Flames were last night shooting from the top of a 108m ventilation shaft at the Pike River coal mine - and only a couple of mountain peaks away a 43-year-old fire from the Strongman mine continues to billow smoke.
It has been 10 days since an explosion trapped 29 men underground at Pike River, and now a huge coal fire is burning inside the mine, hindering efforts to recover the men's bodies.
The fire is visible from a helicopter, belching smoke and flames from the wrecked top of a ventilation shaft which runs longer than a rugby field into the mountain. No flames were previously visible, even during the initial methane explosion.

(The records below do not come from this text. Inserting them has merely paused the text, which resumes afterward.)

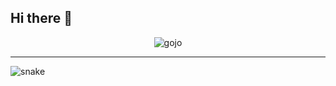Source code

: ## Hi there 👋

<p align="center">
  <img src="https://raw.githubusercontent.com/mkdm54/mkdm54/main/assets/gojo.gif" alt="gojo" />
</p>

***

![snake](https://github.com/mkdm54/mkdm54/blob/output/github-snake-dark.svg)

Pike River chief executive Peter Whittall said the fire in the mine - which had been burning gas since at least a week ago - had begun burning coal after a fourth explosion.
It was hoped that loose coal dislodged during the four explosions was burning, he said.

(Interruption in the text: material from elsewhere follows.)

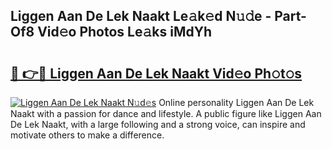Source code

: ## Liggen Aan De Lek Naakt Le𝚊k𝚎d N𝚞𝚍e - Part-Of8 Vid𝚎o Photos Le𝚊ks iMdYh

# <h2><a href="http://fb817vy.evod.top/?m=Liggen+Aan+De+Lek+Naakt">🔗 👉🔴 Liggen Aan De Lek Naakt Vid𝚎o Ph𝚘t𝚘s</a></h2>

[![Liggen Aan De Lek Naakt N𝚞d𝚎s](https://i.imgur.com/8V9OHl7.gif)](http://fb817vy.evod.top/?m=Liggen+Aan+De+Lek+Naakt)
Online personality Liggen Aan De Lek Naakt with a passion for dance and lifestyle. A public figure like Liggen Aan De Lek Naakt, with a large following and a strong voice, can inspire and motivate others to make a difference.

That is preferable to the fire getting into the mine's walls of solid coal.
Such a fire would create vast amounts of heat and be difficult to extinguish.
Mr Whittall likened this situation to a coal range.
"The worst-case scenario is that the walls of the mine, which are coal, can burn. That's a lot harder to smother because it just sits there like when you shut a fire in overnight in the old coal ranges.
"They just sit there and virtually do nothing, then in the morning you open up the air and they start again."
Grey District Mayor Tony Kokshoorn said there was "total silence" from the families of the lost miners when they heard the latest update.
"They're totally subdued and they're desperate now," he said. "How long do they have to wait to get their loved ones out of there?"
Those running the recovery operation hope to put out the fire by starving it of oxygen. That could mean temporarily sealing the mine so no air can get in, or using a "GAG" jet engine brought from Australia to fill the mine with water vapour.
Authorities have not made clear which they prefer, but they say that either way, it could take several weeks before the fire went out even after it was starved of oxygen.
The length of time it took to kill the fire would indicate how much coal is burning and therefore whether the mine walls and the coal seam in the mountain are alight.
The Strongman mine, where 19 men died in 1967, continues to burn near Pike River, giving off plumes of smoke after 43 years.
Mr Whittall said it was unlikely Pike River would burn indefinitely in a similar way because unlike other mines in the area, it did not have cracks to let fresh air in.
The Strongman disaster - like the one at Pike River - was caused by a methane explosion.
Two bodies from the Strongman mine were never recovered.
The section of the mine where the blast occurred was sealed off, but the mine was reopened.
Police Inspector Mark Harrison, who is leading the recovery operation at Pike River, said the fire made it less likely that the bodies of the 29 men could be recovered intact.